Location
- 427 West Jackson Street Port Washington, Wisconsin 53074 United States
- Coordinates: 43°23′24″N 87°52′40″W﻿ / ﻿43.3901°N 87.8777°W

Information
- Type: Public secondary
- Motto: "Home of the Pirates" "The School That Maher Built"
- School district: Port Washington-Saukville School District
- Superintendent: Mel Nettesheim
- Principal: Rachel Biertzer
- Teaching staff: 57.13 (FTE)
- Grades: 9–12
- Enrollment: 804 (2023–2024)
- Student to teacher ratio: 14.07
- Colors: Green, Black, and White
- Athletics conference: Glacier Trails Conference
- Nickname: Pirates
- Website: https://www.pwssd.org/schools/pwhs/

= Port Washington High School (Wisconsin) =

Port Washington High School is a public secondary high school in the city of Port Washington, Wisconsin and a part of the Port Washington-Saukville School District. The enrollment during the 2022–23 school year was 825.

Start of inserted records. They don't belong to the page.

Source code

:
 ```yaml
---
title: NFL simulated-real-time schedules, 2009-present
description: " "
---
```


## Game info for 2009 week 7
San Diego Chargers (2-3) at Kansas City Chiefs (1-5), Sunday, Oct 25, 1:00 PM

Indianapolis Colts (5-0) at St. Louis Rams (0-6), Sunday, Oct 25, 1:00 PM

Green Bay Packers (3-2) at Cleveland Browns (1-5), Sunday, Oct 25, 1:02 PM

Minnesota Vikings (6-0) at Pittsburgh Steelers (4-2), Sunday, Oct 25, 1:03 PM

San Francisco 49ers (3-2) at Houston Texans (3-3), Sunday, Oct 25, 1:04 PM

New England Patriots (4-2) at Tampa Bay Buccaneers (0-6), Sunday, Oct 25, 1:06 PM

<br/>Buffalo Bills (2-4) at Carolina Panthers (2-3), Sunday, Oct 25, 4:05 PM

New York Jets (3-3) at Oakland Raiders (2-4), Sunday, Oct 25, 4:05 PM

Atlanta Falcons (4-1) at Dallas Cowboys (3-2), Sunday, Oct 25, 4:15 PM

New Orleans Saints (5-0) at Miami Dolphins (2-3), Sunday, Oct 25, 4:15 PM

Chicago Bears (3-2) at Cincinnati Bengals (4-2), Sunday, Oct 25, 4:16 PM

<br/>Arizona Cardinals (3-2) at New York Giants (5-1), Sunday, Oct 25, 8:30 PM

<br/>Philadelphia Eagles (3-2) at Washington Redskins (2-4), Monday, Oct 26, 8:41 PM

Eric Burke served as the principal until February 2020. In March 2020 Thad Gabrielse became the principal. Rachel Biertzer has served as principal since the 2022-23 school year.

==Athletics==
Port Washington High School participates in the Glacier Trails Conference after previously competing in the East Central Conference. PWHS won state championships in boys' cross country in 1933, 1956, 1957 and 1960, and in boys’ basketball in 1936.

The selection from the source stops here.